Sam Tanenhaus explains how the Trumpian blend of threats and untruths is goading American newspapers—which, like British Speakers, always prided themselves on “Olympian” neutrality—into a shrill, campaigning mode. At best, everyone is becoming a partisan, and the common ground where divergent opinions used to engage on the strength of agreed facts is being crowded out. But how much deeper could the damage go?
If the real Trump is the man that nominated the extremely but conventionally conservative judge, Neil Gorsuch, there will be severe social implications, potentially including abortion (see Dahlia Lithwick) but basic political processes should eventually emerge unscathed. If, on the other hand, the real Trump turns out to be the author of the scarcely disguised “Muslim ban,” whose effects Ismail Einashe describes first-hand, we’re looking at the worst case. His enthusiasm for “torture as an instrument of policy," his disdain for “so-called” judges, and indeed for the professional autonomy even of America’s own spies all discourage the breezy assumption of an early return to politics as usual. There is less ambiguity about economics. True to his rhetoric, Trump has made a few fast, nationalist moves which are sending shockwaves through an already-frail world trading system.
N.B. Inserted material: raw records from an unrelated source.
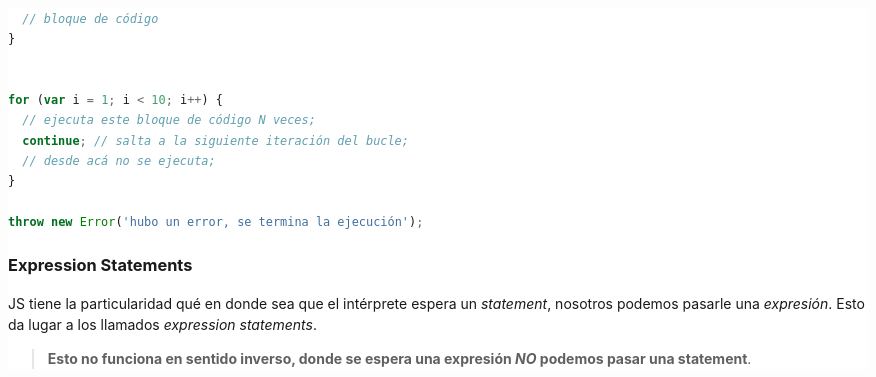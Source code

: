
 ```js
  // bloque de código
}


for (var i = 1; i < 10; i++) {
  // ejecuta este bloque de código N veces;
  continue; // salta a la siguiente iteración del bucle;
  // desde acá no se ejecuta;
}

throw new Error('hubo un error, se termina la ejecución');
```

### Expression Statements

JS tiene la particularidad qué en donde sea que el intérprete espera un *statement*, nosotros podemos pasarle una *expresión*. Esto da lugar a los llamados *expression statements*.

> **Esto no funciona en sentido inverso, donde se espera una expresión *NO* podemos pasar una statement**.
So what to do? Some liberals hanker for impeachment, but—suggests Ursula Hackett—there is scant chance of that. It might seem a time to hold fast to friends far from Washington. That isn’t as easy as it might have been before the Brexit vote, but it’s not quite impossible either, argues Jolyon Maugham as he sets out his plan to allow room for a rethink. His arguments will infuriate as many as they thrill. But they have more purchase than they would have done before we found ourselves living on Planet Trump.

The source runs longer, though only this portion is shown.